The $250 million investment by tycoon Slim complements his telecommunications holdings in Latin America, and gives Slim, reputed to be the world's second-richest man, the prestige of owning one of the world's best-known and most influential newspapers.

"By having a stake in the New York Times, he's basically projecting himself as a powerbroker in this country, regardless of how his investment does," said Armand Peschard-Sverdrup, a senior associate of the Center For Strategic and International Studies, a Washington think tank.

Slim also stands to make a sweet profit off his investment — the Times will pay him 14% interest along with warrants he can use to boost his stake in the company from 6.9% to 17%.

The Times announced late Monday the financing agreement with Slim's companies Banco Inbursa and Inmobiliaria Carso for $125 million each. Times President Janet Robinson said the cash infusion will be used to refinance existing debt and will provide the company with increased financial flexibility.

"The New York Times needs money in the next few months, and Slim has it," said Shannon O'Neil, a Latin American expert at the Council on Foreign Relations in New York.

In September, Slim and members of his family purchased $128 million worth of the company's publicly traded shares — an investment the Times said has since fallen to $58 million.

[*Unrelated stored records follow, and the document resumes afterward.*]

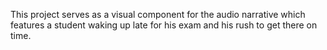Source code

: This project serves as a visual component for the audio narrative which features a student waking up late for his exam and his rush to get there on time.
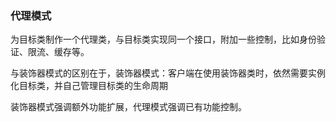 ### 代理模式

为目标类制作一个代理类，与目标类实现同一个接口，附加一些控制，比如身份验证、限流、缓存等。

与装饰器模式的区别在于，装饰器模式：客户端在使用装饰器类时，依然需要实例化目标类，并自己管理目标类的生命周期

装饰器模式强调额外功能扩展，代理模式强调已有功能控制。
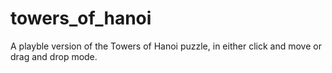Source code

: # towers_of_hanoi
A playble version of the Towers of Hanoi puzzle, in either click and move or drag and drop mode.
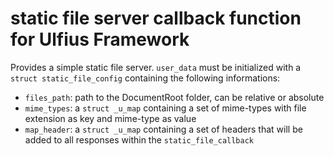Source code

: # static file server callback function for Ulfius Framework

Provides a simple static file server. `user_data` must be initialized with a `struct static_file_config` containing the following informations:

- `files_path`: path to the DocumentRoot folder, can be relative or absolute
- `mime_types`: a `struct _u_map` containing a set of mime-types with file extension as key and mime-type as value
- `map_header`: a `struct _u_map` containing a set of headers that will be added to all responses within the `static_file_callback`
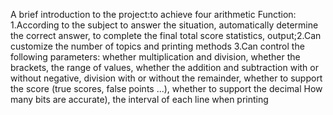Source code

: A brief introduction to the project:to achieve four arithmetic
Function: 1.According to the subject to answer the situation, automatically determine the correct answer, to complete the final total score statistics, output;2.Can customize the number of topics and printing methods 3.Can control the following parameters: whether multiplication and division, whether the brackets, the range of values, whether the addition and subtraction with or without negative, division with or without the remainder, whether to support the score (true scores, false points ...), whether to support the decimal How many bits are accurate), the interval of each line when printing
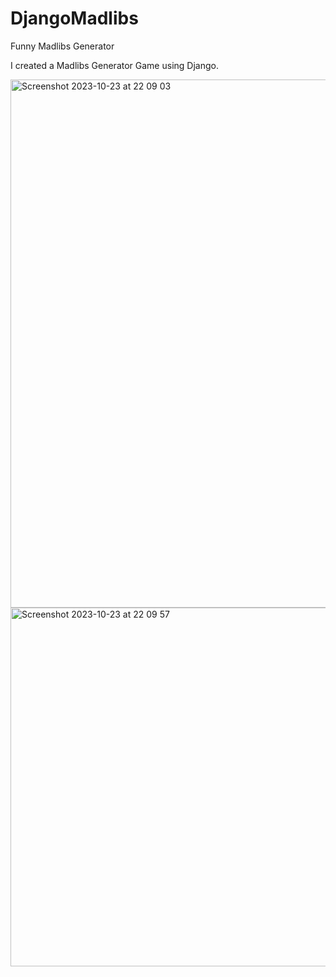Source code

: # DjangoMadlibs
Funny Madlibs Generator

I created a Madlibs Generator Game using Django.


<img width="845" alt="Screenshot 2023-10-23 at 22 09 03" src="https://github.com/ctoren/DjangoMadlibs/assets/62685988/f6ac2fe7-6441-4623-b2bc-defb2126d195">




<img width="574" alt="Screenshot 2023-10-23 at 22 09 57" src="https://github.com/ctoren/DjangoMadlibs/assets/62685988/82823161-3043-44e1-a242-27d7ba007929">
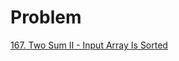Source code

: # Problem
[167. Two Sum II - Input Array Is Sorted](https://leetcode.com/problems/two-sum-ii-input-array-is-sorted/)
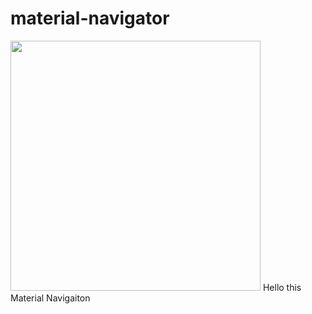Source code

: # material-navigator
<img src="https://i.ytimg.com/vi/MPV2METPeJU/maxresdefault.jpg" width=400 />
<Text> Hello this Material Navigaiton</Text>
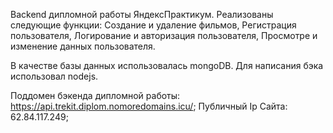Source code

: Backend дипломной работы ЯндексПрактикум. 
Реализованы следующие функции: 
 Создание и удаление фильмов,
 Регистрация пользователя,
 Логирование и авторизация пользователя,
 Просмотре и изменение данных пользователя.

 В качестве базы данных использовалась mongoDB. Для написания бэка использовал nodejs.

Поддомен бэкенда дипломной работы: https://api.trekit.diplom.nomoredomains.icu/;
Публичный Ip Сайта: 62.84.117.249;
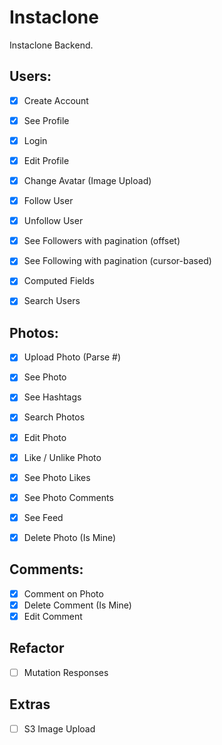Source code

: # Instaclone

Instaclone Backend.

## Users:
- [x] Create Account
- [x] See Profile
- [x] Login
- [x] Edit Profile
- [x] Change Avatar (Image Upload)
- [x] Follow User
- [x] Unfollow User
- [x] See Followers with pagination (offset)
- [x] See Following with pagination (cursor-based)
- [x] Computed Fields
- [x] Search Users


## Photos:
- [x] Upload Photo (Parse #)
- [x] See Photo
- [x] See Hashtags
- [x] Search Photos
- [x] Edit Photo
- [x] Like / Unlike Photo
- [x] See Photo Likes
- [x] See Photo Comments
- [x] See Feed
- [x] Delete Photo (Is Mine)


## Comments:
- [x] Comment on Photo
- [x] Delete Comment (Is Mine)
- [x] Edit Comment

## Refactor
- [ ] Mutation Responses

## Extras
- [ ] S3 Image Upload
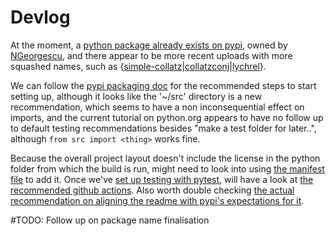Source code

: # Devlog
At the moment, a [python package already exists on pypi](https://pypi.org/project/collatz/), owned by [NGeorgescu](https://github.com/NGeorgescu/collatz), and there appear to be more recent uploads with more squashed names, such as {[simple-collatz](https://pypi.org/project/simple-collatz/)|[collatzconj](https://pypi.org/project/collatzconj/)|[lychrel](https://pypi.org/project/lychrel/)}. 

We can follow the [pypi packaging doc](https://packaging.python.org/en/latest/tutorials/packaging-projects/) for the recommended steps to start setting up, although it looks like the '~/src' directory is a new recommendation, which seems to have a non inconsequential effect on imports, and the current tutorial on python.org appears to have no follow up to default testing recommendations besides "make a test folder for later..", although `from src import <thing>` works fine.

Because the overall project layout doesn't include the license in the python folder from which the build is run, might need to look into using [the manifest file](https://packaging.python.org/en/latest/guides/using-manifest-in/) to add it. Once we've [set up testing with pytest](https://docs.pytest.org/en/7.1.x/getting-started.html#get-started), will have a look at [the recommended github actions](https://packaging.python.org/en/latest/guides/publishing-package-distribution-releases-using-github-actions-ci-cd-workflows/). Also worth double checking [the actual recommendation on aligning the readme with pypi's expectations for it](https://packaging.python.org/en/latest/guides/making-a-pypi-friendly-readme/).

 #TODO: Follow up on package name finalisation
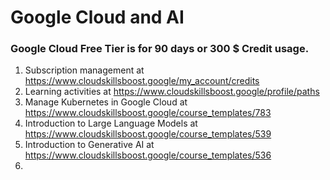 # Google Cloud and AI

### Google Cloud Free Tier is for 90 days or 300 $ Credit usage.

1. Subscription management at https://www.cloudskillsboost.google/my_account/credits
2. Learning activities at https://www.cloudskillsboost.google/profile/paths
3. Manage Kubernetes in Google Cloud at https://www.cloudskillsboost.google/course_templates/783
4. Introduction to Large Language Models at https://www.cloudskillsboost.google/course_templates/539
5. Introduction to Generative AI at https://www.cloudskillsboost.google/course_templates/536
6. 
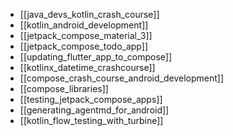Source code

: - [[java_devs_kotlin_crash_course]]
- [[kotlin_android_development]]
- [[jetpack_compose_material_3]]
- [[jetpack_compose_todo_app]]
- [[updating_flutter_app_to_compose]]
- [[kotlinx_datetime_crashcourse]]
- [[compose_crash_course_android_development]]
- [[compose_libraries]]
- [[testing_jetpack_compose_apps]]
- [[generating_agentmd_for_android]]
- [[kotlin_flow_testing_with_turbine]]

This time, he's locking in his profits — the Times said Slim would buy six-year notes in the company with warrants that are convertible to common shares. The Times will pay 11% of the interest on the notes in cash and 3% in additional bonds, the newspaper reported.

This kind of guaranteed return is similar to the 10% annual dividends insisted upon by financier Warren Buffett when he invested billions in Goldman Sachs Group gs and General Electric ge.

Slim gets no representation on the Times' board, and no special voting rights. But when he exercises the warrants, he would own up to 17% of the company's common stock, making him one of the company's largest shareholders. The Ochs-Sulzberger family owns about 19% of the company but controls it through a special class of supervoting shares.

"I don't see him meddling," said George Grayson, a Mexico expert at the College of William & Mary in Virginia. "Those of us who read the New York Times everyday, I think will be uncorking champagne bottles because unless these papers are infused with capital they are going to cut back services."

Slim is part of a crop of emerging-market billionaires, from Mexico to Russia, who are on a shopping spree now that the recession has slashed the prices of some of America's best-known companies, and other sources of credit have dried up.

Slim recently upped his stakes in Saks Fifth Avenue, and his Inbursa brokerage in Mexico bought at least $150 million of Citigroup's sinking shares.

"A lot of foreign business tycoons are bargain shopping, and this is something the U.S. has no choice but to get used to," Peschard-Sverdrup said. "We're going to have all these various foreign interests owning various U.S. assets. It's one of the things that the recession ultimately has accelerated."